Brandon Vera’s "Golden Ticket" Against Shogun Rua Could Turn out Badly

Remember the days, way back in 2006, when Brandon Vera was considered the future of mixed martial arts? He was going to be heavyweight champion, and then he’d drop some weight and capture the light heavyweight belt just for the fun of it. Vera rep…

Remember the days, way back in 2006, when Brandon Vera was considered the future of mixed martial arts? 

He was going to be heavyweight champion, and then he’d drop some weight and capture the light heavyweight belt just for the fun of it. Vera repeated the claim for anyone who wanted to listen, but he wasn’t making empty threats. Many fans and media folks alike thought Vera had the tools to follow through on his promise.

I sure did, especially after his violent dispatching of Frank Mir back at UFC 65.

But then consecutive losses followed to Tim Sylvia and Fabricio Werdum, and Vera suddenly found himself scrambling to light heavyweight without the heavyweight belt. He won that 205-pound debut fight against the completely unheralded Reese Andy, but has gone just 3-3-1 since.

He wouldn’t even be on the UFC roster in 2012 if it hadn’t been for Thiago Silva’s brainiac decision to use fake urine for a drug test after beating Vera at UFC 125 early last year.

Vera survived the cut and came back to win a narrow decision over Eliot Marshall last fall. For his next trick, he’ll jump directly into the fire for the biggest fight of his life when he faces Mauricio “Shogun” Rua at UFC on FOX in August.

Vera told Ariel Helwani on Monday’s edition of The MMA Hour that beating Rua could be his finest moment:

This is a golden ticket. I need this. This could almost become the defining moment of my career, through all the good, the bad and the ugly. If I do this the way I’m supposed to, the way I can, the world will start following. I’m not ready to let my story come to an end. I’m not ready to retire. I’m not ready to hang up the gloves.
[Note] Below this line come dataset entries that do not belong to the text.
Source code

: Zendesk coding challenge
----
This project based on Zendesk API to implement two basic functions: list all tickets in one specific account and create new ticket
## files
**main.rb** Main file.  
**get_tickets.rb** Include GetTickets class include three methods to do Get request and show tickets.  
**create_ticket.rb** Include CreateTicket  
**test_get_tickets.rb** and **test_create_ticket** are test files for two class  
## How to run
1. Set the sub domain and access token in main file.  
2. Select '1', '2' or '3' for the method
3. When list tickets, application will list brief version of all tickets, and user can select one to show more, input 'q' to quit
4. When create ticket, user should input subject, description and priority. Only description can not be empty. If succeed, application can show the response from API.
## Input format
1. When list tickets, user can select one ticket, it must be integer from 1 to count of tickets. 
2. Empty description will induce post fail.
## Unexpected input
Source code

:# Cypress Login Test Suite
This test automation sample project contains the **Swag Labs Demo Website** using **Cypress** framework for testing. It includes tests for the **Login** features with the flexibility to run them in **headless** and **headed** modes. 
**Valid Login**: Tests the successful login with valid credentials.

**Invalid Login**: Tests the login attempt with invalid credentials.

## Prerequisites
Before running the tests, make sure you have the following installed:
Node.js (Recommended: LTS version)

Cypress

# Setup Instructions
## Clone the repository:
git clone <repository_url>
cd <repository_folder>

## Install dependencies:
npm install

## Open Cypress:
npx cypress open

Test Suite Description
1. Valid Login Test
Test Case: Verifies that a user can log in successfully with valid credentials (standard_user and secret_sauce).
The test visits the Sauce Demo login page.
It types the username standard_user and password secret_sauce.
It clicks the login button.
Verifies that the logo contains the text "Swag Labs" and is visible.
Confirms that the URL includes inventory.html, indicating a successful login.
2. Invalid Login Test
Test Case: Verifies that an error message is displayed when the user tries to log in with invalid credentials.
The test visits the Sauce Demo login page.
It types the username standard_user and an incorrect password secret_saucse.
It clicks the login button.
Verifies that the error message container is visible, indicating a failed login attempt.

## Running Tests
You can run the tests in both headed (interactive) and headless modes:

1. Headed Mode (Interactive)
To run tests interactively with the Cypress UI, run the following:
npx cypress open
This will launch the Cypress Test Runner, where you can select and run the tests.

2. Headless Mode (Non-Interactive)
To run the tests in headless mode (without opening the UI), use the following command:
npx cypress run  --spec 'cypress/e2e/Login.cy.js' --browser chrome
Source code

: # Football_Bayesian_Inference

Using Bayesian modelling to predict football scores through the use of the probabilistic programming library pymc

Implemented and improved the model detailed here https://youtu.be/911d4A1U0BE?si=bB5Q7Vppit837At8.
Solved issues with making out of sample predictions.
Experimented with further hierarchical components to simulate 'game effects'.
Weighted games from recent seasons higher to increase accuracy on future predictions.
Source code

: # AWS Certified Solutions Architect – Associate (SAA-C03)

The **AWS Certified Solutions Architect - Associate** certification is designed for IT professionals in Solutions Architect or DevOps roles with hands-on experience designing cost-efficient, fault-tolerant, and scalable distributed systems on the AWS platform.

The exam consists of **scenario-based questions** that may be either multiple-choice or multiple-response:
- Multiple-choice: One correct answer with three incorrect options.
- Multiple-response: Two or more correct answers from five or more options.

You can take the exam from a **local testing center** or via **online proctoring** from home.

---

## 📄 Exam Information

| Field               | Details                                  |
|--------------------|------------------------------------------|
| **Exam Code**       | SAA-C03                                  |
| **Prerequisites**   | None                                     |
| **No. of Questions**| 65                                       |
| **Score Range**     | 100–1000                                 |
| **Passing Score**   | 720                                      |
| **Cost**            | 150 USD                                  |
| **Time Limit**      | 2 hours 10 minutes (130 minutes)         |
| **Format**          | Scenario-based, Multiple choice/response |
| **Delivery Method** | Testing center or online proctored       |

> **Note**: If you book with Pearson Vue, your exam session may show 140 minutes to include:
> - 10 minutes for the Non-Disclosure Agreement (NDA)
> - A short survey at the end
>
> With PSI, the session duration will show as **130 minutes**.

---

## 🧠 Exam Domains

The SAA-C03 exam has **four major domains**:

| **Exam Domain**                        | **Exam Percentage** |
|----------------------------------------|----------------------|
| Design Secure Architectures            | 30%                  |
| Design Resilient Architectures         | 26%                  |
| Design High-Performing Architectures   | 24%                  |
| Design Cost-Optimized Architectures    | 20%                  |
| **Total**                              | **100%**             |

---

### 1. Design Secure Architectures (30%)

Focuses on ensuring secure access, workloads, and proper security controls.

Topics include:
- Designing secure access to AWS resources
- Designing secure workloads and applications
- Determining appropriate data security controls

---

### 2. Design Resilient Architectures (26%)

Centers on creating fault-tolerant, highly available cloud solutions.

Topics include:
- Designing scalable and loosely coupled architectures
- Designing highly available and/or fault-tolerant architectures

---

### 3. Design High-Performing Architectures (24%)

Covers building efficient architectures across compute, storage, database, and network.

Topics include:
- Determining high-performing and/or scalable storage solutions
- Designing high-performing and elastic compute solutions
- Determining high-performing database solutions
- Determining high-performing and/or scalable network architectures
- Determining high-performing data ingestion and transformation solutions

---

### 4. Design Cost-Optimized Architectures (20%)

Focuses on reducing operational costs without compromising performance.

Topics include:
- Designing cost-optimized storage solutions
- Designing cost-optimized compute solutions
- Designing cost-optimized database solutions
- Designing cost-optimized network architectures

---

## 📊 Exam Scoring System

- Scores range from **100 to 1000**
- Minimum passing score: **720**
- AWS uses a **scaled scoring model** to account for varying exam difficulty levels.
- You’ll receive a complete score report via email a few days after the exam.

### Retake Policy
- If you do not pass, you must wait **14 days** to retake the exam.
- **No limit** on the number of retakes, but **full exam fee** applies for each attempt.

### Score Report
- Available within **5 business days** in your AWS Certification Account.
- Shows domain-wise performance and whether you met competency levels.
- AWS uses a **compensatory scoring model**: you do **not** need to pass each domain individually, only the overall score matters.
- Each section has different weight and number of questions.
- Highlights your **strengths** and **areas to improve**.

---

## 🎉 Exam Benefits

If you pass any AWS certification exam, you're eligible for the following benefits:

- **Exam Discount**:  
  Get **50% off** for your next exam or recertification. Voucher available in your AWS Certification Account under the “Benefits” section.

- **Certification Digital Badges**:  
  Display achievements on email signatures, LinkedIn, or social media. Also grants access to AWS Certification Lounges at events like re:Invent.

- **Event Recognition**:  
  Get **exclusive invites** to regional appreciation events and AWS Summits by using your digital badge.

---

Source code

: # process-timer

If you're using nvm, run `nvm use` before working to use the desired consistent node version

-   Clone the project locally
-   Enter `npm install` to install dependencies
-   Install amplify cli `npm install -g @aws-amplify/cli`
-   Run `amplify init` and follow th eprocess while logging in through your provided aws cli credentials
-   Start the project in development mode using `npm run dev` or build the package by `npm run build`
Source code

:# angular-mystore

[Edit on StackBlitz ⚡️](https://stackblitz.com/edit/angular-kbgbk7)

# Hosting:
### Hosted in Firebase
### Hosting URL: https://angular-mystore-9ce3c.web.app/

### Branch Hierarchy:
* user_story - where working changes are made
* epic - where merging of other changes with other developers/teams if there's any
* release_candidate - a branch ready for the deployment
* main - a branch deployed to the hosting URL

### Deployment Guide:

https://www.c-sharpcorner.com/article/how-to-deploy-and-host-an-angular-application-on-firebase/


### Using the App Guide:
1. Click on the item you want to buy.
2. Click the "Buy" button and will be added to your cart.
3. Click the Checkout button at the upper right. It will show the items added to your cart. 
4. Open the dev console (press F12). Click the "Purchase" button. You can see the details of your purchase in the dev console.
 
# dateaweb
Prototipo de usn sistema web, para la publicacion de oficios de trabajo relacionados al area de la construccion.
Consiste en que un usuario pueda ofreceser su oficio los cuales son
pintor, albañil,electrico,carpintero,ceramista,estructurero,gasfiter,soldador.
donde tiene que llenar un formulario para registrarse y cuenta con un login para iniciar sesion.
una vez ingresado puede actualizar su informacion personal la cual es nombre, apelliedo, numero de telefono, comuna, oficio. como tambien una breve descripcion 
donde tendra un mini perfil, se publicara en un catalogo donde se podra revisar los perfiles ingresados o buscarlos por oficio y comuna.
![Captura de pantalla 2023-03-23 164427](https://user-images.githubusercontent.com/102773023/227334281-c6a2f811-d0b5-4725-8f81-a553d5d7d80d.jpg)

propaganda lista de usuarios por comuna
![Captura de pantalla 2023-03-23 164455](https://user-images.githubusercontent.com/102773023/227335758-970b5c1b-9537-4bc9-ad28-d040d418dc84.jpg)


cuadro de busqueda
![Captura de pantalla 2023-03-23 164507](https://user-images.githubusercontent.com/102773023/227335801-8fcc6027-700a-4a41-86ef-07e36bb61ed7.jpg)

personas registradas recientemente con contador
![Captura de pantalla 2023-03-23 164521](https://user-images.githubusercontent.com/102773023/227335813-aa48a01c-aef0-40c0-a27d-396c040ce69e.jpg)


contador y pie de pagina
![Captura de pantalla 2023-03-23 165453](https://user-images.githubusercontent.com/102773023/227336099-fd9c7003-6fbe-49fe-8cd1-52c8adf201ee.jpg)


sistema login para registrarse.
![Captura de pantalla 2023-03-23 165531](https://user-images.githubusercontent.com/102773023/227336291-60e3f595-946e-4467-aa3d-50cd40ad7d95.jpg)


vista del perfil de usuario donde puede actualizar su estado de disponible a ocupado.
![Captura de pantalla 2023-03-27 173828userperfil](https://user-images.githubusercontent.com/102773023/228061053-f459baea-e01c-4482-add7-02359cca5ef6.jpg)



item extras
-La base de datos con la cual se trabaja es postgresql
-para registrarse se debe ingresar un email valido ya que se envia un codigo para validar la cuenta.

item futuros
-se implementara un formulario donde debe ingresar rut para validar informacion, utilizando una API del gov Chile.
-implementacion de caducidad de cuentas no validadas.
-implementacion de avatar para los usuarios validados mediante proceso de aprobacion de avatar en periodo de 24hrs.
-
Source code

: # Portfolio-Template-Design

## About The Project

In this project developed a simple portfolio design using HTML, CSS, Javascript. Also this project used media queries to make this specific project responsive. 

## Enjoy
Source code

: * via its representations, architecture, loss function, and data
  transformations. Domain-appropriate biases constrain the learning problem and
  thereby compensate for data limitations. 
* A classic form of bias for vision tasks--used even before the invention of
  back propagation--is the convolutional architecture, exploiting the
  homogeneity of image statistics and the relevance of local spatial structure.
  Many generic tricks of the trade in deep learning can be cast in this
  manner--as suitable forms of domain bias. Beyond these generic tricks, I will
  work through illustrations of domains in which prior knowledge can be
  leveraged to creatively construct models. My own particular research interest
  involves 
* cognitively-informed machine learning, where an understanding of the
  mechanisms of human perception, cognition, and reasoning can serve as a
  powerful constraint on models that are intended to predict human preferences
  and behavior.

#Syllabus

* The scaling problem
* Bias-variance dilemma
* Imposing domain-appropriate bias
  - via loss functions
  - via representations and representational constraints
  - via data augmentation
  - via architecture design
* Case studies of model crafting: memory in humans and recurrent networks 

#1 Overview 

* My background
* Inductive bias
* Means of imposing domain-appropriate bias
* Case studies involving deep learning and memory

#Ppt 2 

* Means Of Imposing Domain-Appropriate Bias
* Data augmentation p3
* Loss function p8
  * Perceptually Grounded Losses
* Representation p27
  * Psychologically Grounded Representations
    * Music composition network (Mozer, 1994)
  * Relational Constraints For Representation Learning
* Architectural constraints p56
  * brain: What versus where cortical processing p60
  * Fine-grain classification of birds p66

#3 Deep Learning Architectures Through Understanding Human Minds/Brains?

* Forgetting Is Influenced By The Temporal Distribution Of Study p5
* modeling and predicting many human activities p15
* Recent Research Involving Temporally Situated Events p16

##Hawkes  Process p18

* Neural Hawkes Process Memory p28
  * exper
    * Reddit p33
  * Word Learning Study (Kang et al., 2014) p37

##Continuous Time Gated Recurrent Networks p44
Vera makes a cogent point. A win over Shogun still means something—not as much as it used to, mind you, but something—and beating the former light heavyweight champion would launch Vera back to the kind of heights many assumed he’d never again attain.

But a loss to Shogun still means something, too.

A loss is a loss—especially when you’re only on the UFC roster due to a technicality. Vera isn’t stepping in on short notice, either, which means he won’t be afforded the usual grace for saving the UFC’s bacon as a late-notice replacement.

Listening to Vera, I was utterly convinced that he believes he will beat Shogun in August. And maybe he will.

But history has been full of promise for Brandon Vera, and thus far he hasn’t been able to deliver on it. Perhaps he’ll start doing so in front of the largest audience of his career, and wouldn’t that be something?